• How to complete this task: Every line holding the string "prefactor" should be copied out of the listing.

• Data to examine:
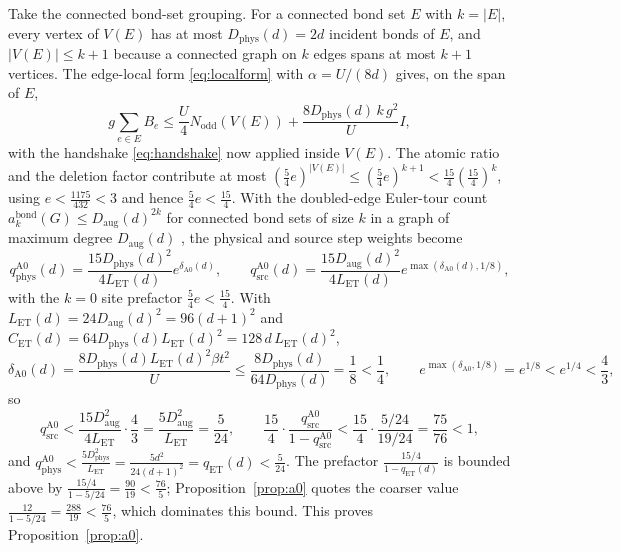 \documentclass[11pt]{article}
\theoremstyle{plain}
\theoremstyle{definition}
\newcommand{\Nodd}{N_{\mathrm{odd}}}
\newcommand{\Dphys}{D_{\mathrm{phys}}}
\newcommand{\Daug}{D_{\mathrm{aug}}}
\begin{document}
Take the connected bond-set grouping. For a connected bond set $E$ with $k=|E|$, every
vertex of $V(E)$ has at most $\Dphys(d)=2d$ incident bonds of $E$, and
$|V(E)|\le k+1$ because a connected graph on $k$ edges spans at most $k+1$ vertices.
The edge-local form \eqref{eq:localform} with $\alpha=U/(8d)$ gives, on the span of
$E$,
\[
 g\sum_{e\in E}B_e\le\frac U4\Nodd(V(E))+\frac{8\Dphys(d)\,k\,g^2}{U}I,
\]
with the handshake \eqref{eq:handshake} now applied inside $V(E)$. The atomic ratio
and the deletion factor contribute at most $(\frac54e)^{|V(E)|}\le(\frac54e)^{k+1}<\frac{15}{4}(\frac{15}{4})^k$,
using $e<\frac{1175}{432}<3$ and hence $\frac54e<\frac{15}{4}$. With the doubled-edge
Euler-tour count $a_k^{\mathrm{bond}}(G)\le\Daug(d)^{2k}$ for connected bond sets of
size $k$ in a graph of maximum degree $\Daug(d)$ \cite{rens2d}, the physical and
source step weights become
\begin{equation}\label{eq:a0weights}
 q_{\mathrm{phys}}^{\mathrm{A0}}(d)=\frac{15\Dphys(d)^2}{4L_{\mathrm{ET}}(d)}e^{\delta_{\mathrm{A0}}(d)},
 \qquad
 q_{\mathrm{src}}^{\mathrm{A0}}(d)=\frac{15\Daug(d)^2}{4L_{\mathrm{ET}}(d)}e^{\max(\delta_{\mathrm{A0}}(d),1/8)},
\end{equation}
with the $k=0$ site prefactor $\frac54e<\frac{15}{4}$. With
$L_{\mathrm{ET}}(d)=24\Daug(d)^2=96(d+1)^2$ and
$C_{\mathrm{ET}}(d)=64\Dphys(d)L_{\mathrm{ET}}(d)^2=128\,d\,L_{\mathrm{ET}}(d)^2$,
\begin{equation}\label{eq:a0delta}
 \delta_{\mathrm{A0}}(d)=\frac{8\Dphys(d)L_{\mathrm{ET}}(d)^2\beta t^2}{U}
 \le\frac{8\Dphys(d)}{64\Dphys(d)}=\frac18<\frac14,
 \qquad e^{\max(\delta_{\mathrm{A0}},1/8)}=e^{1/8}<e^{1/4}<\frac43,
\end{equation}
so
\begin{equation}\label{eq:a0decay}
 q_{\mathrm{src}}^{\mathrm{A0}}<\frac{15\Daug^2}{4L_{\mathrm{ET}}}\cdot\frac43
 =\frac{5\Daug^2}{L_{\mathrm{ET}}}=\frac5{24},
 \qquad
 \frac{15}{4}\cdot\frac{q_{\mathrm{src}}^{\mathrm{A0}}}{1-q_{\mathrm{src}}^{\mathrm{A0}}}
 <\frac{15}{4}\cdot\frac{5/24}{19/24}=\frac{75}{76}<1,
\end{equation}
and $q_{\mathrm{phys}}^{\mathrm{A0}}<\frac{5\Dphys^2}{L_{\mathrm{ET}}}=\frac{5d^2}{24(d+1)^2}=q_{\mathrm{ET}}(d)<\frac5{24}$.
The prefactor $\frac{15/4}{1-q_{\mathrm{ET}}(d)}$ is bounded above by
$\frac{15/4}{1-5/24}=\frac{90}{19}<\frac{76}{5}$; Proposition~\ref{prop:a0} quotes the
coarser value $\frac{12}{1-5/24}=\frac{288}{19}<\frac{76}{5}$, which dominates this bound.
This proves Proposition~\ref{prop:a0}.
\end{document}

• Answer to this task:
with the $k=0$ site prefactor $\frac54e<\frac{15}{4}$. With
The prefactor $\frac{15/4}{1-q_{\mathrm{ET}}(d)}$ is bounded above by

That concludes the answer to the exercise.